WHAT TO DO:
Quote each line of the material verbatim, without the pictures.

SUPPLIED ENTRIES:
-------

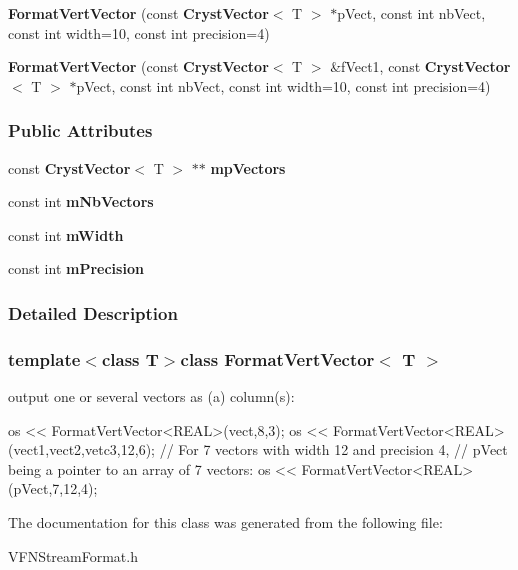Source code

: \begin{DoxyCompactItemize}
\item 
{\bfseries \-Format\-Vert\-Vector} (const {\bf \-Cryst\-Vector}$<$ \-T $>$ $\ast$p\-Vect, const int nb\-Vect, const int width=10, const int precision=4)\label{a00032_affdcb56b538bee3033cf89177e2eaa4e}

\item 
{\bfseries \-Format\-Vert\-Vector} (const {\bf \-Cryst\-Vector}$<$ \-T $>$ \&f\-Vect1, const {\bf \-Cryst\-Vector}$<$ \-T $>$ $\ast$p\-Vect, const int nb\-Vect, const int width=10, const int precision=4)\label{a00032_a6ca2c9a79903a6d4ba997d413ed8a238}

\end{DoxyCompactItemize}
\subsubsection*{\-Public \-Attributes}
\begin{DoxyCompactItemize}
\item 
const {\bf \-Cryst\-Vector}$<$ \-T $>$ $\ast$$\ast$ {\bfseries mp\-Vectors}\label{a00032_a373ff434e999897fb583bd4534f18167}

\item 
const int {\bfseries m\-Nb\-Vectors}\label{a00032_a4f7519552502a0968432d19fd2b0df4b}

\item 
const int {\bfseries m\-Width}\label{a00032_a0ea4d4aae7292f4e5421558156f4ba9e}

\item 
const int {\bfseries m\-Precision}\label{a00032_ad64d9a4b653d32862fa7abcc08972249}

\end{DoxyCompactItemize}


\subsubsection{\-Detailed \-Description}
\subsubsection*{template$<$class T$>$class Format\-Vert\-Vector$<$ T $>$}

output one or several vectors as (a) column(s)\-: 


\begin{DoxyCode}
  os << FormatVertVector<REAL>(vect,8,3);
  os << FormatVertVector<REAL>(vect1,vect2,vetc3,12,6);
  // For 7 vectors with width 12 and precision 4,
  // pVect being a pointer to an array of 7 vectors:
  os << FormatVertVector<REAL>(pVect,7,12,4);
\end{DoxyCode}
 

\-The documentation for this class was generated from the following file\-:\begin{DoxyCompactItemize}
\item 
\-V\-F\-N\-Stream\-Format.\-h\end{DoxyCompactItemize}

-------

OUTPUT OF THE TASK:
Source code

: \begin{DoxyCompactItemize}
\item 
{\bfseries \-Format\-Vert\-Vector} (const {\bf \-Cryst\-Vector}$<$ \-T $>$ $\ast$p\-Vect, const int nb\-Vect, const int width=10, const int precision=4)\label{a00032_affdcb56b538bee3033cf89177e2eaa4e}

\item 
{\bfseries \-Format\-Vert\-Vector} (const {\bf \-Cryst\-Vector}$<$ \-T $>$ \&f\-Vect1, const {\bf \-Cryst\-Vector}$<$ \-T $>$ $\ast$p\-Vect, const int nb\-Vect, const int width=10, const int precision=4)\label{a00032_a6ca2c9a79903a6d4ba997d413ed8a238}

\end{DoxyCompactItemize}
\subsubsection*{\-Public \-Attributes}
\begin{DoxyCompactItemize}
\item 
const {\bf \-Cryst\-Vector}$<$ \-T $>$ $\ast$$\ast$ {\bfseries mp\-Vectors}\label{a00032_a373ff434e999897fb583bd4534f18167}

\item 
const int {\bfseries m\-Nb\-Vectors}\label{a00032_a4f7519552502a0968432d19fd2b0df4b}

\item 
const int {\bfseries m\-Width}\label{a00032_a0ea4d4aae7292f4e5421558156f4ba9e}

\item 
const int {\bfseries m\-Precision}\label{a00032_ad64d9a4b653d32862fa7abcc08972249}

\end{DoxyCompactItemize}


\subsubsection{\-Detailed \-Description}
\subsubsection*{template$<$class T$>$class Format\-Vert\-Vector$<$ T $>$}

output one or several vectors as (a) column(s)\-: 


\begin{DoxyCode}
  os << FormatVertVector<REAL>(vect,8,3);
  os << FormatVertVector<REAL>(vect1,vect2,vetc3,12,6);
  // For 7 vectors with width 12 and precision 4,
  // pVect being a pointer to an array of 7 vectors:
  os << FormatVertVector<REAL>(pVect,7,12,4);
\end{DoxyCode}
 

\-The documentation for this class was generated from the following file\-:\begin{DoxyCompactItemize}
\item 
\-V\-F\-N\-Stream\-Format.\-h\end{DoxyCompactItemize}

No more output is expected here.